*Required work*.
Scan the material that follows. Copy every line containing the word "aspx".
■ ■ ■ ■ ■
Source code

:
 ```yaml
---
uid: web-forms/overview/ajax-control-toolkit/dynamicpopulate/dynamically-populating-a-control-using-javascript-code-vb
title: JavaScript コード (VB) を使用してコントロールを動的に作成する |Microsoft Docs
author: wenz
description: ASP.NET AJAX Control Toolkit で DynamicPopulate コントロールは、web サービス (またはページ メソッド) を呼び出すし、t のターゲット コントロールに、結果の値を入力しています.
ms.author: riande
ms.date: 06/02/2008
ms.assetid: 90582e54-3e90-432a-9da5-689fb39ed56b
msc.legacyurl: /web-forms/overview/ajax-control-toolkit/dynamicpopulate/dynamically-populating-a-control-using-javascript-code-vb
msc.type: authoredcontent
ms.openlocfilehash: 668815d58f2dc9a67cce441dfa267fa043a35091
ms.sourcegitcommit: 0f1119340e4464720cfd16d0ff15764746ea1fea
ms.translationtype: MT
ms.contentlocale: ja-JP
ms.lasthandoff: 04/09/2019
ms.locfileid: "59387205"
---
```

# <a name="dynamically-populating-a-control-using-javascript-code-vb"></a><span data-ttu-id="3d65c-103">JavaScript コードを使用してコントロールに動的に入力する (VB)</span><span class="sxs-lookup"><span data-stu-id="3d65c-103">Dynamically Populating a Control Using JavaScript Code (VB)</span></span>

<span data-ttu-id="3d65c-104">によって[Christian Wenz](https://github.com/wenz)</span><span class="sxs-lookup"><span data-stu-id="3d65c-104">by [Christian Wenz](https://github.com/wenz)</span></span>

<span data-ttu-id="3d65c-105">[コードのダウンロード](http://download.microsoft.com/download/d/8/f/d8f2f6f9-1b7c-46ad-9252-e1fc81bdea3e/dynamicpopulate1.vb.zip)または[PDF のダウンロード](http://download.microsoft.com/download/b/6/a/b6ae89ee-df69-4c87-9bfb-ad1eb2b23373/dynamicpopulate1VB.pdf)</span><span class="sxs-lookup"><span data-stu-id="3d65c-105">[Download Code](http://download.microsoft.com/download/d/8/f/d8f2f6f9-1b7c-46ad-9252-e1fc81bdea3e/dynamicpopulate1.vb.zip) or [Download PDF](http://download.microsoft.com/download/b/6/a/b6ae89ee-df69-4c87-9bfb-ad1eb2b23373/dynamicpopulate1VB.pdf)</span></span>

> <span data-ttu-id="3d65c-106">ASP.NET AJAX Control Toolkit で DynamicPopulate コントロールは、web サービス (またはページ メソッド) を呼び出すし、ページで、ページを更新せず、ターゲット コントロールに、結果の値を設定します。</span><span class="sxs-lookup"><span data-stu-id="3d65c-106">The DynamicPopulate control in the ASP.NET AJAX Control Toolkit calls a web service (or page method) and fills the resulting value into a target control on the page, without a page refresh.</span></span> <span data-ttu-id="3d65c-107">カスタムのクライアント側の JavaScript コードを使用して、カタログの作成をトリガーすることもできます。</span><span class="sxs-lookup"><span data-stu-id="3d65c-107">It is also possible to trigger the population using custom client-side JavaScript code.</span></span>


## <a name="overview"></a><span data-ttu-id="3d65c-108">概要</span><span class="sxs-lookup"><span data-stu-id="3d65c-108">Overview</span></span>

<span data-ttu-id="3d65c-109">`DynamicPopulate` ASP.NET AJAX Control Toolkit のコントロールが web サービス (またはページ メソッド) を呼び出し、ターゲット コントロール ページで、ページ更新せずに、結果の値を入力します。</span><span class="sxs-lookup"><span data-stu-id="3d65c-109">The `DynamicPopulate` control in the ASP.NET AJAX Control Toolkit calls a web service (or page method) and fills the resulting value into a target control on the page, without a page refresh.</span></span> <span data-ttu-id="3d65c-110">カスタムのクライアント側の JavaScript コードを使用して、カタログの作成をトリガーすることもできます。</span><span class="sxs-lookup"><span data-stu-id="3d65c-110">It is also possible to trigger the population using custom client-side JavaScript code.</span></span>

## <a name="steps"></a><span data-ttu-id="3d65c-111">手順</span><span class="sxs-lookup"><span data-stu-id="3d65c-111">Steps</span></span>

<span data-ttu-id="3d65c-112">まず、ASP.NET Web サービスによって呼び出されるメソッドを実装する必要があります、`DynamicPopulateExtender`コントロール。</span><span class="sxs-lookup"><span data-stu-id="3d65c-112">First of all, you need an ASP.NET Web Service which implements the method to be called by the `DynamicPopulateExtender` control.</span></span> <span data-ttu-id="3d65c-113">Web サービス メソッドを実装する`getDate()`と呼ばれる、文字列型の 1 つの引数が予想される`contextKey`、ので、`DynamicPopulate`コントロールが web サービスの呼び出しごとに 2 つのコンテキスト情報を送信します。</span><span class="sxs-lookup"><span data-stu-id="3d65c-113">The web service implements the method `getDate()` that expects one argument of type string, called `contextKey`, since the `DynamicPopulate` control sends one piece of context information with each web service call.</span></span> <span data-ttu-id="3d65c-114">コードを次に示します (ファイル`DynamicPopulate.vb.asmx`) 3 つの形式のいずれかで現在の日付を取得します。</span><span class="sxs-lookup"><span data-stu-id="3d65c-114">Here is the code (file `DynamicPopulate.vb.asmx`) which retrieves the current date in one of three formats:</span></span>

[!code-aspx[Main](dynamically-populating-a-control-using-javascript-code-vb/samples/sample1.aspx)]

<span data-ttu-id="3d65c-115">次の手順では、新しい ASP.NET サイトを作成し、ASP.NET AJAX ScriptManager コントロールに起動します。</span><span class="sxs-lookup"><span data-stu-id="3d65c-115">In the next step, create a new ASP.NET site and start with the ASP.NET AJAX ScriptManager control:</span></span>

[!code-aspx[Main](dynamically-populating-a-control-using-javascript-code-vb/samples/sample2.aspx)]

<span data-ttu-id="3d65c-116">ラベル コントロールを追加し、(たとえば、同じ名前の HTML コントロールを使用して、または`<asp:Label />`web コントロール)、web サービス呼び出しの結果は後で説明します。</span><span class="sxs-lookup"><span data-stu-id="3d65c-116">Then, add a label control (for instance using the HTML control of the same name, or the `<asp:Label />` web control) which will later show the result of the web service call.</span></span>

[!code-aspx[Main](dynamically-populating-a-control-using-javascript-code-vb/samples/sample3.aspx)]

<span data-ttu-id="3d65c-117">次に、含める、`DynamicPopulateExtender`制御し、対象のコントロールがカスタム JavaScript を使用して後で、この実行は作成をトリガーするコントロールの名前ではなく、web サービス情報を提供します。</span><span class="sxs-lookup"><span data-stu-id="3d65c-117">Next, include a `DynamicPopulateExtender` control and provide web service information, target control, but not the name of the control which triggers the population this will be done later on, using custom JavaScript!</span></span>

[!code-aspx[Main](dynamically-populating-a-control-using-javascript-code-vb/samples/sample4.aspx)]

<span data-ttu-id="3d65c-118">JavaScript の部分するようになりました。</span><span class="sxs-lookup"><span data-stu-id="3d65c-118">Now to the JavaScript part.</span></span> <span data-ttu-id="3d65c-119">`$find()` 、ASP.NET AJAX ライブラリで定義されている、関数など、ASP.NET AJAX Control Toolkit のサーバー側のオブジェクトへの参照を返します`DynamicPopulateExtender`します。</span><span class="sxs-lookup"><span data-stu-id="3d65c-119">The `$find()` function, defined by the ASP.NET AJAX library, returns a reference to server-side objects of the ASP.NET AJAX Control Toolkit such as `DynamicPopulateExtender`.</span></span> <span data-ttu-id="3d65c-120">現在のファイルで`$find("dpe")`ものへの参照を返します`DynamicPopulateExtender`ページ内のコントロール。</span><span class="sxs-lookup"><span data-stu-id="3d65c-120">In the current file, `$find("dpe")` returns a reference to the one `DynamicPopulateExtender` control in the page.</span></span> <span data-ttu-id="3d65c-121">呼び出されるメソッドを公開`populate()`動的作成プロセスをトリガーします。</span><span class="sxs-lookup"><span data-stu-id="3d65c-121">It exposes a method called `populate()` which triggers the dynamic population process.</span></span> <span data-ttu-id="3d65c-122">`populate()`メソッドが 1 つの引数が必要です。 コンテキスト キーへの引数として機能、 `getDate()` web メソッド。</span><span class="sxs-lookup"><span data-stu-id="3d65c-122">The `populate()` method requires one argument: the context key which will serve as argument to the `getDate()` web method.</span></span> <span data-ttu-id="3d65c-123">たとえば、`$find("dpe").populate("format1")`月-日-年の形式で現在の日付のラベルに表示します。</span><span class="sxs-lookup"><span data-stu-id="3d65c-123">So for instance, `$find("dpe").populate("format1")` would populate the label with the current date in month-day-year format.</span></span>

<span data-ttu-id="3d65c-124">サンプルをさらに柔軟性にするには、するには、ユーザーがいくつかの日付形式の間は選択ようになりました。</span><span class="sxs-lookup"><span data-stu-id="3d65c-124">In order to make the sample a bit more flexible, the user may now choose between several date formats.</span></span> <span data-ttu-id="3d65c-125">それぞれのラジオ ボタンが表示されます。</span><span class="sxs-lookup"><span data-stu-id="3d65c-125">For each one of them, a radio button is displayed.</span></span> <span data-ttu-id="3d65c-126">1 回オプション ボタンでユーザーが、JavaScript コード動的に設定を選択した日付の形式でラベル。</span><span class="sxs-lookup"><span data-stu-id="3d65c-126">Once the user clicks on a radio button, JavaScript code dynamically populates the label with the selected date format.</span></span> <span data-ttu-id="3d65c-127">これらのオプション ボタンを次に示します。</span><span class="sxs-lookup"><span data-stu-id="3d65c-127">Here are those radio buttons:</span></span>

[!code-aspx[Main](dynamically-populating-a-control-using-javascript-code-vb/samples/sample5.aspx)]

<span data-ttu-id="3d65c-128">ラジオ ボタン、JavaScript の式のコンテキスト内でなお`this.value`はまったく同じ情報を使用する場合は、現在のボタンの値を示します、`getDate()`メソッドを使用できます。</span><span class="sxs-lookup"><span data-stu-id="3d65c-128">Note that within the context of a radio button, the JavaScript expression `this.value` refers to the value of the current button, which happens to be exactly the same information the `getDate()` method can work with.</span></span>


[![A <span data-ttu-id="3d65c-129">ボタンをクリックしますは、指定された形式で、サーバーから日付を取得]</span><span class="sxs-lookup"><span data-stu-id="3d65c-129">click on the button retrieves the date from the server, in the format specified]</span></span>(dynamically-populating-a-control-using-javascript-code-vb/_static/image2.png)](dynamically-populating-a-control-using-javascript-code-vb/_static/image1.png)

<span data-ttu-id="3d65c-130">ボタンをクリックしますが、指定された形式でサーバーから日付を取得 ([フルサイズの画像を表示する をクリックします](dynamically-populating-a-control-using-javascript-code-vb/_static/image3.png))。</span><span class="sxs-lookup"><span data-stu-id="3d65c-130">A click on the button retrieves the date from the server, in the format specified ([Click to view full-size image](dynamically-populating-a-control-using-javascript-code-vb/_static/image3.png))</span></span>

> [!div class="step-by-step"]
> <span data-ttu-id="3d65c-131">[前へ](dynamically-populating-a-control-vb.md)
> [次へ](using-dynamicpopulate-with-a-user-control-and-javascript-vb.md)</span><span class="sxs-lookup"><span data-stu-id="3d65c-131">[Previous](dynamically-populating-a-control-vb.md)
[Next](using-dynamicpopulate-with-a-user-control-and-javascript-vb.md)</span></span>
■ ■ ■ ■ ■
*Solution*.
[!code-aspx[Main](dynamically-populating-a-control-using-javascript-code-vb/samples/sample1.aspx)]
[!code-aspx[Main](dynamically-populating-a-control-using-javascript-code-vb/samples/sample2.aspx)]
[!code-aspx[Main](dynamically-populating-a-control-using-javascript-code-vb/samples/sample3.aspx)]
[!code-aspx[Main](dynamically-populating-a-control-using-javascript-code-vb/samples/sample4.aspx)]
[!code-aspx[Main](dynamically-populating-a-control-using-javascript-code-vb/samples/sample5.aspx)]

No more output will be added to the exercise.